Currently Reading: The Genesis Code

So I am constantly amazed by the ubiquitousness of math.  No.  I take that back.  I am not amazed, but rather gratified.  As a math teacher, I find myself constantly having to defend the need for understanding this ever important language to students.  And yes, it is a language in and of itself.  Not because of all the x’s and y’s prevalent in most people’s nightmares of Algebra, but because it is the common denominator (pun totally intended) across all civilizations throughout the ages.  Think about it.  Citizens of any country can communicate with numbers and a set of symbols meaning the same things regardless of what their native language is.  It is truly awesome.

The novel referenced in my currently reading line is not really a challenging or complex tale.  It is really just another of those Dan Brown or James Rollins type adventures where archeology meets scientific conundrums, but what is sticking with me the most is that math plays such a large and realistic role even in this commonplace genre.  I’m glad that authors are reaching out and giving everyone a glimpse at the wonders of math.  Who’d have thunk that the golden ratio could help solve the secrets of our DNA?  Well of course us geeky math folks could.  It is the underlying principle of loads of natural phenomena!  Now don’t get me started on the power of e...

Prior to this book, I read The Infinite Tides, yet another math-loving story.  This one has a tad bit more literary merit, but again, math is a dominant theme.  The Infinite Tides share the sad journey of an astronaut who loses his daughter in a car accident while onboard the International Space Station.  Through the time between his finally reaching Earth again and going through the acclimation process back to standard gravity, the main character ends up losing his wife as well.  Not to death, but though divorce.  He flounders his way through coming home and finding his identity again.  One thing that he has always clung to is his affinity for numbers and all types of math.  As he reflects back upon his times with his daughter, their shared gift for the world of mathematics brings him both joy and sorrow.  Again, math pops up when you’d least expect it.

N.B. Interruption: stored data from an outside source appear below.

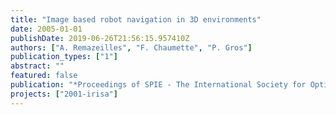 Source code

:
 ```yaml
---
title: "Image based robot navigation in 3D environments"
date: 2005-01-01
publishDate: 2019-06-26T21:56:15.957410Z
authors: ["A. Remazeilles", "F. Chaumette", "P. Gros"]
publication_types: ["1"]
abstract: ""
featured: false
publication: "*Proceedings of SPIE - The International Society for Optical Engineering*"
projects: ["2001-irisa"]
---
```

I find it incredibly intriguing that two seemingly different hobbies of mine, mathematics and literature, keep crossing paths, intersecting beautifully and allowing me to have some incredible experiences.  It makes me glad to see these “English-types” embracing the often deemed scary world of math.  All too often we end up labeling ourselves as English/history people or math/science nerds, but applying those labels limits us all.  What’s wrong with loving the arithmetic patterns in poetry or seeing the historical aspects of scientific advancement?  It’s all true so why avoid it because of some arbitrary label applied at some long lost point in your schooling.  I say we ought to embrace all the disciplines and love them each for not only what they bring to the table individually, but for the power they display in their overlapping themes.  This calls for a Venn diagram!!